Threshold tuning changes the cutoff point for deciding if a prediction is positive or negative. This affects Precision and Recall. We focus on these because changing the threshold shifts how many true positives, false positives, and false negatives we get. Accuracy alone can hide these changes. So, Precision and Recall help us understand the balance between catching positives and avoiding false alarms.
Threshold tuning in ML Python - Model Metrics & Evaluation
+-----------------------+
| Confusion Matrix |
+-----------------------+
| | Predicted |
| Actual | Pos | Neg |
+----------+-----+-----+
| Pos | TP=80 | FN=20 |
| Neg | FP=10 | TN=90 |
+-----------------------+
Total samples = 80 + 20 + 10 + 90 = 200
Precision = TP / (TP + FP) = 80 / (80 + 10) = 0.89
Recall = TP / (TP + FN) = 80 / (80 + 20) = 0.80
When you lower the threshold, the model predicts more positives:
- Recall increases: You catch more true positives (good for disease detection).
- Precision decreases: You get more false positives (more healthy people flagged).

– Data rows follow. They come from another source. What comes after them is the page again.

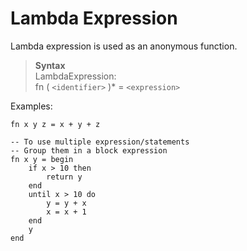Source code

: # Lambda Expression

Lambda expression is used as an anonymous function.

> **Syntax**  
> LambdaExpression:  
> fn ( `<identifier>` )\* = `<expression>`

Examples:
```diatom
fn x y z = x + y + z

-- To use multiple expression/statements
-- Group them in a block expression
fn x y = begin
    if x > 10 then
        return y
    end
    until x > 10 do
        y = y + x
        x = x + 1
    end
    y
end
```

When you raise the threshold, the model predicts fewer positives:
- Precision increases: Most predicted positives are correct (good for spam filters).
- Recall decreases: You miss some true positives.
Threshold tuning helps find the best balance for your problem.
Good: Precision and Recall values close to each other and high (e.g., both above 0.8) show a balanced threshold.
Bad: Very high Precision but very low Recall means many positives are missed. Very high Recall but very low Precision means many false alarms.
Example: Precision=0.95 and Recall=0.30 is bad if missing positives is costly.
- Ignoring class imbalance: Accuracy can be misleading if one class is much bigger.
- Overfitting threshold: Tuning threshold on test data leaks information and inflates performance.
- Using only one metric: Focusing only on Precision or Recall hides the full picture.
- Not validating threshold: Threshold should be chosen using validation data, not training or test data.
Your model has 98% accuracy but 12% recall on fraud detection. Is it good for production? Why or why not?
Answer: No, it is not good. The low recall (12%) means the model misses most fraud cases, which is dangerous. High accuracy is misleading because fraud is rare, so the model mostly predicts no fraud correctly but fails to catch fraud.